In what is the biggest public market debut ever in history, Elon Musk’s rocket company made a stunning NASDAQ debut, listing at $150 apiece. That took the company to $1.96Tn in valuation. At peak, the shares traded as high as $164, taking it well past the $2Tn mark.
And even though the listing is already blockbuster in all sense, earlier trends had indicated an even bumper listing — early trends showed the stock would open at $175 a share. Still, the $150 mark is 11% above the asking price of $135 apiece — a rarity in itself considering SpaceX did not go via the traditional route of providing a price band to shareholders.
The listing capped a record-breaking fundraising exercise. SpaceX sold about 555.6 million shares, raising $75 billion in fresh capital and breaking every previous IPO record. The offering surpassed the around $26 billion raised by Saudi Aramco in 2019 and was larger than the combined inflation-adjusted proceeds of many of the biggest technology listings of the last two decades. At the IPO price alone, SpaceX entered the market with a valuation of $1.77 trillion, making it the first trillion-dollar company ever to go public and instantly placing it among the world’s most valuable companies.

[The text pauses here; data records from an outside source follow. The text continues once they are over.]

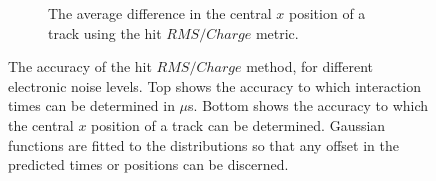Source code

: \begin{figure}
\begin{subfigure}{0.6\textwidth}
    \caption{The average difference in the central $x$ position of a track using the hit $RMS/Charge$ metric.}
    \label{fig:DiffNoiseStudy_AvDiff_RMS_Int_X}
  \end{subfigure}
  \caption[Comparing the accuracy of the hit $RMS$ method, as the electronic noise level changes]
          {The accuracy of the hit $RMS/Charge$ method, for different electronic noise levels. Top shows the accuracy to which interaction times can be determined in $\mu$s. Bottom shows the accuracy to which the central $x$ position of a track can be determined. Gaussian functions are fitted to the distributions so that any offset in the predicted times or positions can be discerned.}
  \label{fig:DiffNoiseStudy_AvDiff_RMS_Int}
\end{figure}

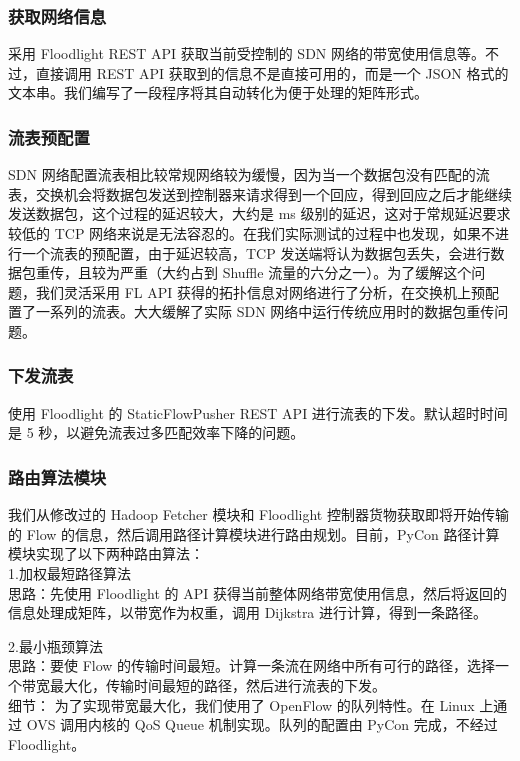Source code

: \documentclass[a4paper, 11pt]{article}                                                   %
\begin{document}
\begin{CJK*}{UTF8}{song}
\subsubsection{获取网络信息}
采用 Floodlight REST API 获取当前受控制的 SDN 网络的带宽使用信息等。不过，直接调用 REST API 获取到的信息不是直接可用的，而是一个 JSON 格式的文本串。我们编写了一段程序将其自动转化为便于处理的矩阵形式。

\subsubsection{流表预配置}
SDN 网络配置流表相比较常规网络较为缓慢，因为当一个数据包没有匹配的流表，交换机会将数据包发送到控制器来请求得到一个回应，得到回应之后才能继续发送数据包，这个过程的延迟较大，大约是 ms 级别的延迟，这对于常规延迟要求较低的 TCP 网络来说是无法容忍的。在我们实际测试的过程中也发现，如果不进行一个流表的预配置，由于延迟较高，TCP 发送端将认为数据包丢失，会进行数据包重传，且较为严重（大约占到 Shuffle 流量的六分之一）。为了缓解这个问题，我们灵活采用 FL API 获得的拓扑信息对网络进行了分析，在交换机上预配置了一系列的流表。大大缓解了实际 SDN 网络中运行传统应用时的数据包重传问题。

\subsubsection{下发流表}
使用 Floodlight 的 StaticFlowPusher REST API 进行流表的下发。默认超时时间是 5 秒，以避免流表过多匹配效率下降的问题。

\subsubsection{路由算法模块}
我们从修改过的 Hadoop Fetcher 模块和 Floodlight 控制器货物获取即将开始传输的 Flow 的信息，然后调用路径计算模块进行路由规划。目前，PyCon 路径计算模块实现了以下两种路由算法：\\

1.加权最短路径算法\\
思路：先使用 Floodlight 的 API 获得当前整体网络带宽使用信息，然后将返回的信息处理成矩阵，以带宽作为权重，调用 Dijkstra 进行计算，得到一条路径。\\
\bigskip

2.最小瓶颈算法\\
思路：要使 Flow 的传输时间最短。计算一条流在网络中所有可行的路径，选择一个带宽最大化，传输时间最短的路径，然后进行流表的下发。\\

细节：
为了实现带宽最大化，我们使用了 OpenFlow 的队列特性。在 Linux 上通过 OVS 调用内核的 QoS Queue 机制实现。队列的配置由 PyCon 完成，不经过 Floodlight。


\end{CJK*}
\end{document}
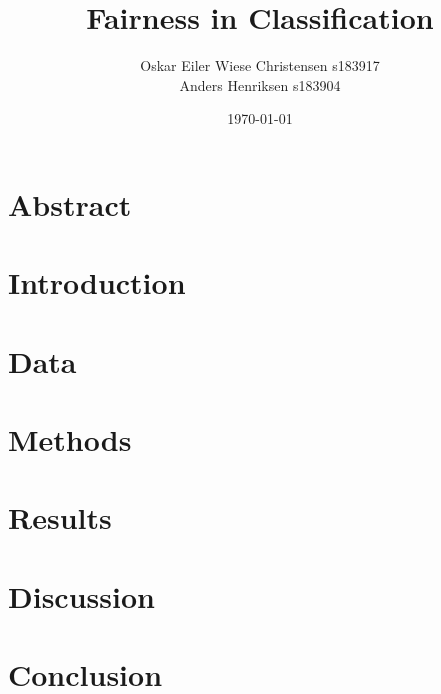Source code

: \documentclass[11pt, fleqn, titlepage]{article}
\title{Fairness in Classification}
\author{Oskar Eiler Wiese Christensen s183917 \\ Anders Henriksen s183904}
\date{\today}
\begin{document}
	
	\maketitle
	\tableofcontents \newpage
	\section{Abstract}
	
	
	\section{Introduction}
	
	
	\section{Data}
	
	
	\section{Methods}
	 
	
	\section{Results}
	
	
	\section{Discussion}
	
	
	\section{Conclusion}
	
	
\end{document}
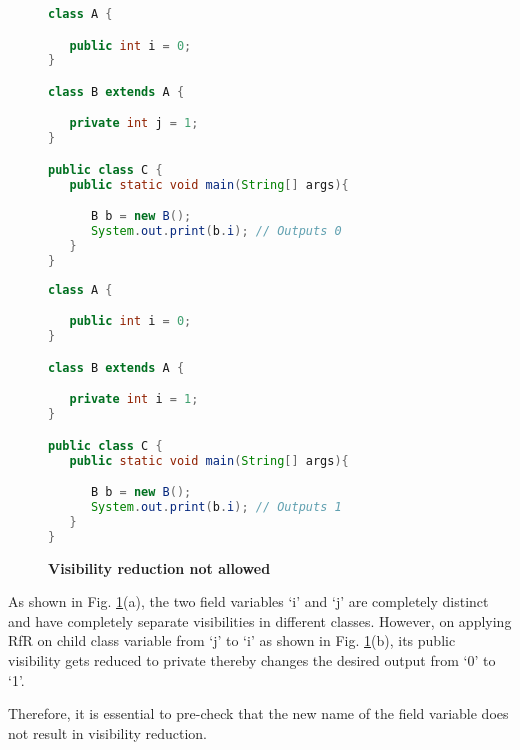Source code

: \begin{figure}[th]
\centering
\begin{minipage}[t]{0.75\linewidth}
\begin{lstlisting}[language=java, basicstyle=\scriptsize\ttfamily,frame=single]
class A {

   public int i = 0;
}

class B extends A {

   private int j = 1;
}

public class C {
   public static void main(String[] args){

      B b = new B();
      System.out.print(b.i); // Outputs 0
   }
}
\end{lstlisting}
\end{minipage}
\hfill
\begin{minipage}[t]{0.75\linewidth}
\begin{lstlisting}[language=java, basicstyle=\scriptsize\ttfamily,frame=single]
class A {

   public int i = 0;
}

class B extends A {

   private int i = 1; 
}

public class C {
   public static void main(String[] args){

      B b = new B();
      System.out.print(b.i); // Outputs 1
   }
}
\end{lstlisting}
\end{minipage}
\caption{\textbf{Visibility reduction not allowed}}
\label{figure:jtoi}
\end{figure}


As shown in Fig. \ref{figure:jtoi}(a), the two field variables `i' and `j' are completely distinct and have completely separate visibilities in different classes. However, on applying RfR on child class variable from `j' to `i' as shown in Fig. \ref{figure:jtoi}(b), its public visibility gets reduced to private thereby changes the desired output from `0' to `1'. 

Therefore, it is essential to pre-check that the new name of the field variable does not result in visibility reduction. 
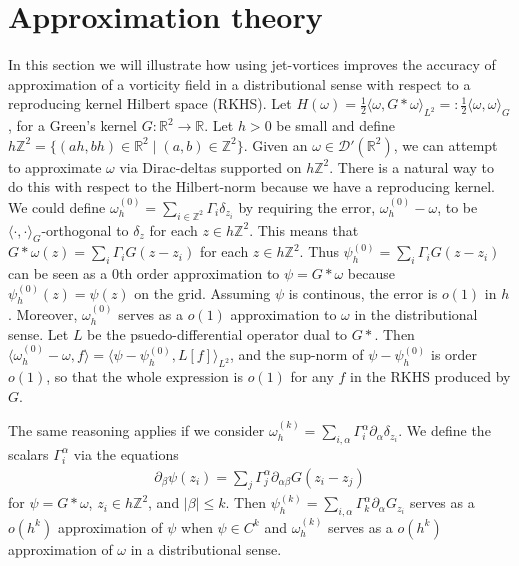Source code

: \documentclass[12pt]{amsart}
\newcommand{\R}{\ensuremath{\mathbb{R}}}
\begin{document}
\section{Approximation theory}
\label{sec:approximation_theory}
In this section we will illustrate how using jet-vortices improves the accuracy of approximation of a vorticity field in a distributional sense
with respect to a reproducing kernel Hilbert space (RKHS).  Let $H(\omega) = \frac{1}{2} \langle \omega , G*\omega\rangle_{L^2} =: \frac{1}{2} \langle \omega , \omega \rangle_G$, for a Green's kernel $G:\R^2 \to \R$.
Let $h > 0$ be small and define $h \mathbb{Z}^2 = \{ (ah,bh) \in \R^2 \mid (a,b) \in \mathbb{Z}^2 \}$.
Given an $\omega \in \mathcal{D}'(\R^2)$, we can attempt to approximate $\omega$ via Dirac-deltas supported on $h \mathbb{Z}^2$.
There is a natural way to do this with respect to the Hilbert-norm because we have a reproducing kernel.
We could define $\omega_h^{(0)} = \sum_{i \in \mathbb{Z}^2} \Gamma_i \delta_{z_i}$ by requiring the error, $\omega_h^{(0)} - \omega$, to be $\langle \cdot , \cdot \rangle_{G}$-orthogonal to $\delta_z$ for each $z \in h \mathbb{Z}^2$.
This means that $G*\omega(z) =  \sum_i \Gamma_i G(z-z_i)$ for each $z \in h\mathbb{Z}^2$.
Thus $\psi_h^{(0)} = \sum_i \Gamma_i G(z-z_i)$ can be seen as a $0$th order approximation to $\psi = G*\omega$
because $\psi_h^{(0)}(z) = \psi(z)$ on the grid.
Assuming $\psi$ is continous, the error is $o(1)$ in $h$.
Moreover, $\omega^{(0)}_h$ serves as a $o(1)$ approximation to $\omega$ in the distributional sense.
Let $L$ be the psuedo-differential operator dual to $G*$.
Then $\langle \omega^{(0)}_h - \omega , f \rangle = \langle \psi - \psi_h^{(0)} , L[f] \rangle_{L^2}$,
and the sup-norm of $\psi-\psi_h^{(0)}$ is order $o(1)$, so that the whole expression is $o(1)$
for any $f$ in the RKHS produced by $G$.
 
The same reasoning applies if we consider $\omega^{(k)}_h = \sum_{i,\alpha} \Gamma_i^\alpha \partial_\alpha \delta_{z_i}$.
We define the scalars $\Gamma_i^\alpha$ via the equations
\begin{align*}
  \partial_\beta \psi (z_i) = \sum_j \Gamma_j^\alpha \partial_{\alpha\beta} G(z_i - z_j)
\end{align*}
for $\psi = G*\omega$, $z_i \in h \mathbb{Z}^2$, and $|\beta| \leq k$.
Then $\psi^{(k)}_h = \sum_{i,\alpha}\Gamma_k^\alpha \partial_\alpha G_{z_i}$
serves as a $o(h^{k})$ approximation of $\psi$ when $\psi \in C^k$
and $\omega^{(k)}_h$ serves as a $o(h^k)$ approximation of $\omega$ in
a distributional sense.
\end{document}
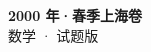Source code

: \documentclass[zihao=-4, a4paper]{ctexart}
\begin{document}
\begin{center}
  {\Large\bfseries 2000 年·春季上海卷}\\[4pt]
  {\large 数学 · 试题版}
\end{center}
\medskip
{}

\end{document}
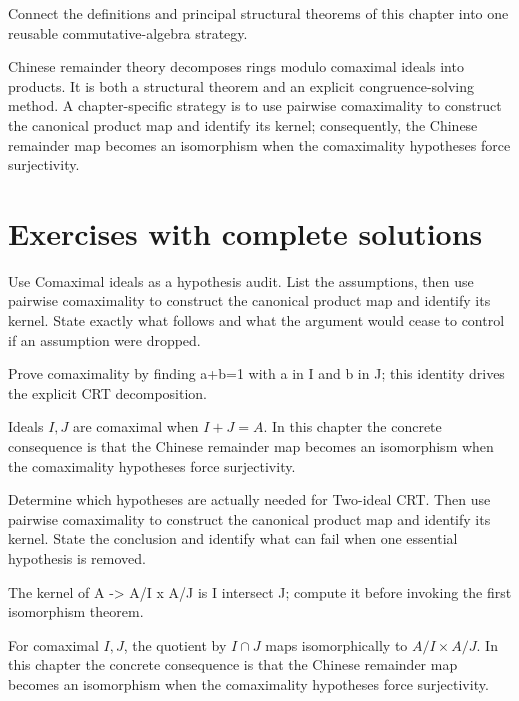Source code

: \begin{problem}\label{prob:v04-problem-12}
Connect the definitions and principal structural theorems of this chapter into one reusable commutative-algebra strategy.
\end{problem}
\begin{solution}
Chinese remainder theory decomposes rings modulo comaximal ideals into products. It is both a structural theorem and an explicit congruence-solving method. A chapter-specific strategy is to use pairwise comaximality to construct the canonical product map and identify its kernel; consequently, the Chinese remainder map becomes an isomorphism when the comaximality hypotheses force surjectivity.
\end{solution}

\section{Exercises with complete solutions}

\begin{exercise}\label{exr:v04-01}
Use Comaximal ideals as a hypothesis audit. List the assumptions, then use pairwise comaximality to construct the canonical product map and identify its kernel. State exactly what follows and what the argument would cease to control if an assumption were dropped.
\end{exercise}
\begin{hint}
Prove comaximality by finding a+b=1 with a in I and b in J; this identity drives the explicit CRT decomposition.
\end{hint}
\begin{solution}
Ideals $I,J$ are comaximal when $I+J=A$. In this chapter the concrete consequence is that the Chinese remainder map becomes an isomorphism when the comaximality hypotheses force surjectivity.
\end{solution}

\begin{exercise}\label{exr:v04-02}
Determine which hypotheses are actually needed for Two-ideal CRT. Then use pairwise comaximality to construct the canonical product map and identify its kernel. State the conclusion and identify what can fail when one essential hypothesis is removed.
\end{exercise}
\begin{hint}
The kernel of A -> A/I x A/J is I intersect J; compute it before invoking the first isomorphism theorem.
\end{hint}
\begin{solution}
For comaximal $I,J$, the quotient by $I\cap J$ maps isomorphically to $A/I\times A/J$. In this chapter the concrete consequence is that the Chinese remainder map becomes an isomorphism when the comaximality hypotheses force surjectivity.
\end{solution}


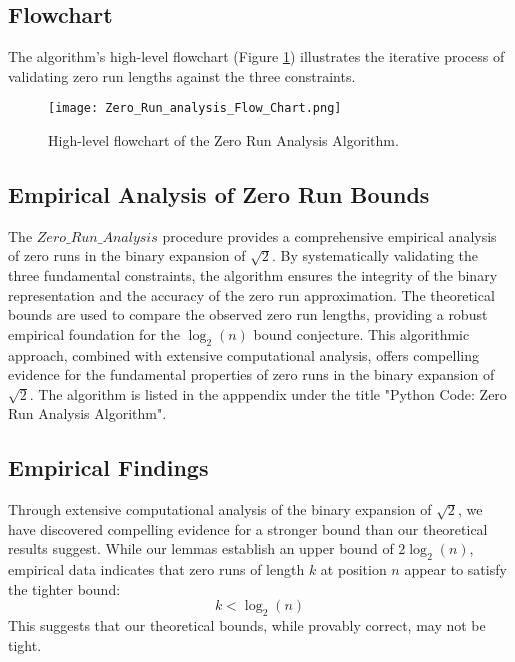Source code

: \subsection{Flowchart}
The algorithm's high-level flowchart (Figure \ref{fig:zero_run_flowchart}) illustrates the iterative process of validating zero run lengths against the three constraints.
\begin{figure}[H]
\centering
\texttt{[image: Zero\_Run\_analysis\_Flow\_Chart.png]}
\caption{High-level flowchart of the Zero Run Analysis Algorithm.}
\label{fig:zero_run_flowchart}
\end{figure}

\subsection{Empirical Analysis of Zero Run Bounds}
The \texttt{$Zero\_Run\_Analysis$} procedure provides a comprehensive empirical analysis of zero runs in the binary expansion of $\sqrt{2}$. By systematically validating the three fundamental constraints, the algorithm ensures the integrity of the binary representation and the accuracy of the zero run approximation. The theoretical bounds are used to compare the observed zero run lengths, providing a robust empirical foundation for the $\log_2(n)$ bound conjecture. This algorithmic approach, combined with extensive computational analysis, offers compelling evidence for the fundamental properties of zero runs in the binary expansion of $\sqrt{2}$.
The algorithm is listed in the apppendix under the title "Python Code: Zero Run Analysis Algorithm".

\subsection{Empirical Findings}
Through extensive computational analysis of the binary expansion of $\sqrt{2}$, we have discovered compelling evidence for a stronger bound than our theoretical results suggest. While our lemmas establish an upper bound of $2\log_2(n)$, empirical data indicates that zero runs of length $k$ at position $n$ appear to satisfy the tighter bound:
\[
k < \log_2(n)
\]
This suggests that our theoretical bounds, while provably correct, may not be tight.

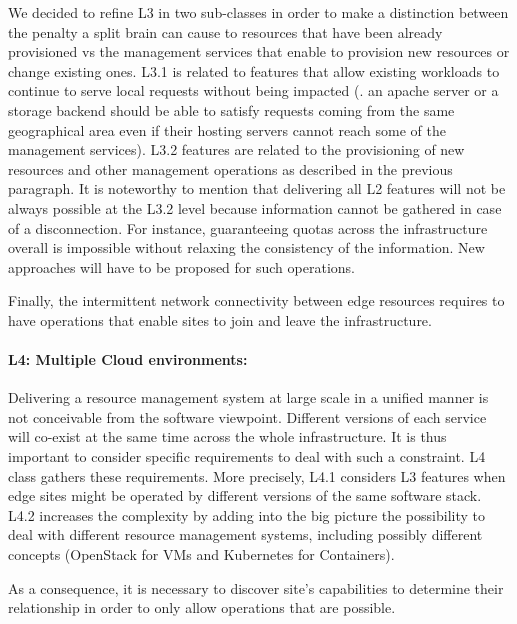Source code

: We decided to refine L3 in two sub-classes in order to make a
distinction between the penalty a split brain can cause to resources
that have been already provisioned vs the management services that
enable to provision new resources or change existing ones. L3.1 is
related to features that allow existing workloads to continue to serve
local requests without being impacted (\eg. an apache server or a
storage backend should be able to satisfy requests coming from the
same geographical area even if their hosting servers cannot reach some
of the management services). L3.2 features are related to the
provisioning of new resources and other management operations as
described in the previous paragraph.
%
It is noteworthy to mention that delivering all L2
features will not be always possible at the L3.2 level because information
cannot be gathered in case of a disconnection.  For instance,
guaranteeing quotas across the infrastructure overall is impossible
without relaxing the consistency of the information. New approaches
will have to be proposed for such operations.

Finally, the intermittent network connectivity between edge resources
requires to have operations that enable sites to join and leave the
infrastructure.


\paragraph{L4: Multiple Cloud environments:}
Delivering a resource management system at large scale in a unified
manner is not conceivable from the software viewpoint.  Different
versions of each service will co-exist at the same time across the
whole infrastructure.  It is thus important to consider specific
requirements to deal with such a constraint.  L4 class gathers these
requirements.
%
More precisely, L4.1 considers L3 features when edge sites might be
operated by different versions of the same software stack.
%
L4.2 increases the complexity by adding into the big picture the
possibility to deal with different resource management systems,
including possibly different concepts (\eg OpenStack for VMs and
Kubernetes for Containers).

As a consequence, it is necessary to discover site's capabilities to
determine their relationship in order to only allow operations that are
possible.

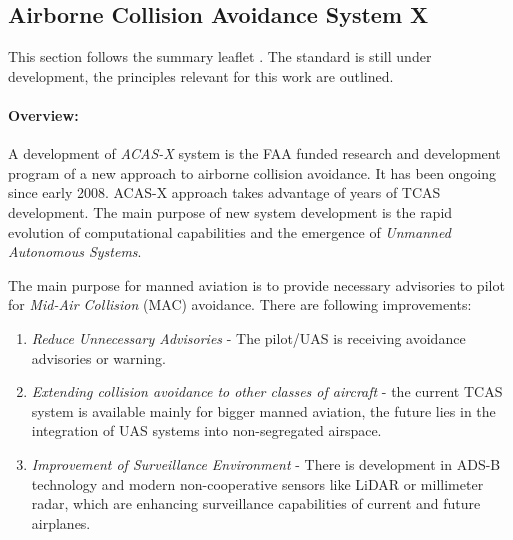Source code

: \subsection{Airborne Collision Avoidance System X}\label{sec:ACASX}
\noindent This section follows the summary leaflet \cite{netalert2013n17}. The standard is still under development, the principles relevant for this work are outlined. 

\paragraph{Overview:} A development of \emph{ACAS-X} system is the FAA funded research and development program of a new approach to airborne collision avoidance. It has been ongoing since early 2008. ACAS-X approach takes advantage of years of TCAS development. The main purpose of new system development is the rapid evolution of computational capabilities and the emergence of \emph{Unmanned Autonomous  Systems}.

The main purpose for manned aviation is to provide necessary advisories to pilot for \emph{Mid-Air Collision} (MAC) avoidance. There are following improvements:

\begin{enumerate}
    \item \emph{Reduce Unnecessary Advisories} - The pilot/UAS is receiving avoidance advisories or warning. 
    
    \item \emph{Extending collision avoidance to other classes of aircraft} - the current TCAS system is available mainly for bigger manned aviation, the future lies in the  integration of UAS systems into non-segregated airspace.
    
    \item \emph{Improvement of Surveillance Environment} - There is development in ADS-B technology and modern non-cooperative sensors like LiDAR or millimeter radar, which are enhancing surveillance capabilities of current and future airplanes.
\end{enumerate}

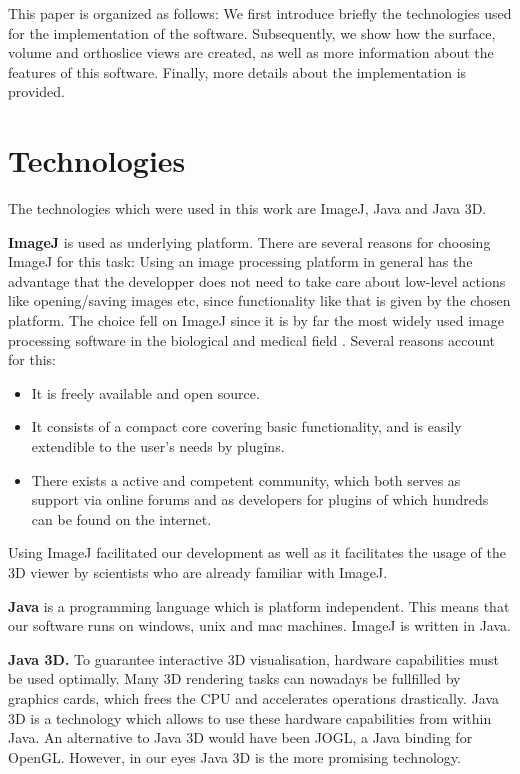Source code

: \documentclass[a4paper,10pt]{article}
\begin{document}
This paper is organized as follows: We first introduce briefly the technologies used for the implementation of the software. Subsequently, we show how the surface, volume and orthoslice views are created, as well as more information about the features of this software. Finally, more details about the implementation is provided.


\section{Technologies}
The technologies which were used in this work are ImageJ, Java and Java 3D.

\textbf{ImageJ} \cite{imagej} is used as underlying platform. There are several reasons for choosing ImageJ for this task: Using an image processing platform in general has the advantage that the developper does not need to take care about low-level actions like opening/saving images etc, since functionality like that is given by the chosen platform. The choice fell on ImageJ since it is by far the most widely used image processing software in the biological and medical field \cite{mbf}. Several reasons account for this:
\begin{itemize}
\item It is freely available and open source.
\item It consists of a compact core covering basic functionality, and is easily extendible to the user's needs by plugins.
\item There exists a active and competent community, which both serves as support via online forums and as developers for plugins of which hundreds can be found on the internet.
\end{itemize}
Using ImageJ facilitated our development as well as it facilitates the usage of the 3D viewer by scientists who are already familiar with ImageJ.

\textbf{Java} \cite{java} is a programming language which is platform independent. This means that our software runs on windows, unix and mac machines. ImageJ is written in Java.

\textbf{Java 3D.} To guarantee interactive 3D visualisation, hardware capabilities must be used optimally. Many 3D rendering tasks can nowadays be fullfilled by graphics cards, which frees the CPU and accelerates operations drastically. Java 3D \cite{java3d} is a technology which allows to use these hardware capabilities from within Java. An alternative to Java 3D would have been JOGL, a Java binding for OpenGL. However, in our eyes Java 3D is the more promising technology.
\end{document}
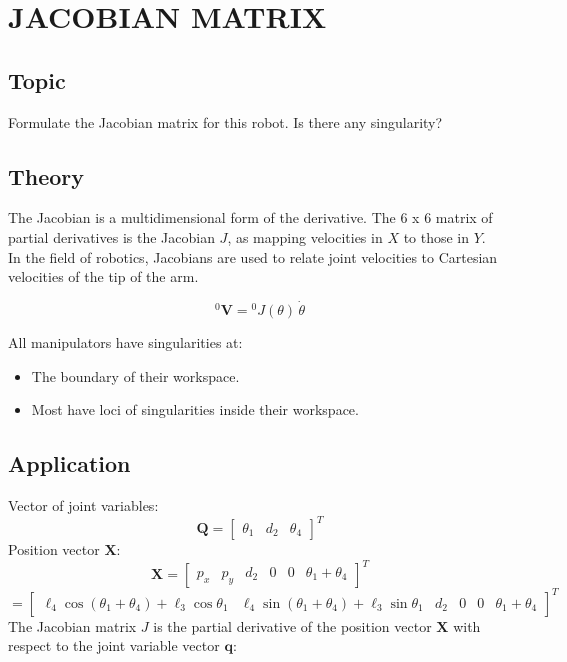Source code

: \chapter{JACOBIAN MATRIX}
\section{Topic}
Formulate the Jacobian matrix for this robot. Is there any singularity?
\section{Theory}
The Jacobian is a multidimensional form of the derivative. The 6 x 6 matrix of partial derivatives is the Jacobian $J$, as mapping velocities in $X$ to those in $Y$. \\
In the field of robotics, Jacobians are used to relate joint velocities to Cartesian velocities of the tip of the arm.

\[
{}^0\mathbf{V} = {}^0\!J(\theta) \, \dot{\theta}
\]

All manipulators have singularities at:
\begin{itemize}
    \item The boundary of their workspace.
    \item Most have loci of singularities inside their workspace.
\end{itemize}
\section{Application}
Vector of joint variables:
\[
\mathbf{Q} = \begin{bmatrix} \theta_1 & d_2 & \theta_4 \end{bmatrix}^T
\]
Position vector $\mathbf{X}$:
\[
\mathbf{X} = \begin{bmatrix} p_x & p_y & d_2 & 0 & 0 & \theta_1 + \theta_4 \end{bmatrix}^T
\]
\[
= \begin{bmatrix} 
\ell_4 \cos(\theta_1 + \theta_4) + \ell_3 \cos \theta_1 & 
\ell_4 \sin(\theta_1 + \theta_4) + \ell_3 \sin \theta_1 & 
d_2 & 
0 & 
0 & 
\theta_1 + \theta_4 
\end{bmatrix}^T
\]
The Jacobian matrix $J$ is the partial derivative of the position vector $\mathbf{X}$ with respect to the joint variable vector $\mathbf{q}$:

One of the most notable aspects of the SpaceX IPO was the unusually large role given to retail investors. While most blockbuster IPOs reserve only about 5-10% of shares for individual investors, SpaceX allocated around 20% of the offering — and some reports suggested the figure may have been as high as 30% during the allocation process. Even with that expanded allocation, demand vastly exceeded supply. Retail orders alone reportedly surpassed $70 billion and may have crossed the $100 billion mark globally.
Meanwhile, institutional appetite was equally intense. More than 1,000 institutional investors participated in the book-building process, including mutual funds, pension funds, sovereign wealth funds and long-only asset managers. Morgan Stanley reportedly hosted hundreds of institutional investors in meetings with SpaceX executives ahead of the listing, while total demand for the IPO is estimated to have reached between $250 billion and $300 billion, making the deal around three to four times oversubscribed.
Another significant milestone from SpaceX’s blockbuster market debut was Elon Musk becoming the first person in history to build a net worth exceeding $1 trillion. As trading began on Nasdaq, SpaceX shares opened at $150, comfortably above the around $141-per-share level needed to push Musk into trillionaire status, before surging to as high as $164 during early trading. Musk’s fortune was powered primarily by his stake in SpaceX, which was estimated to be worth about $870 billion following the company’s IPO, while his holdings in Tesla, Neuralink, The Boring Company and other ventures lifted his total wealth to more than $1.4 trillion.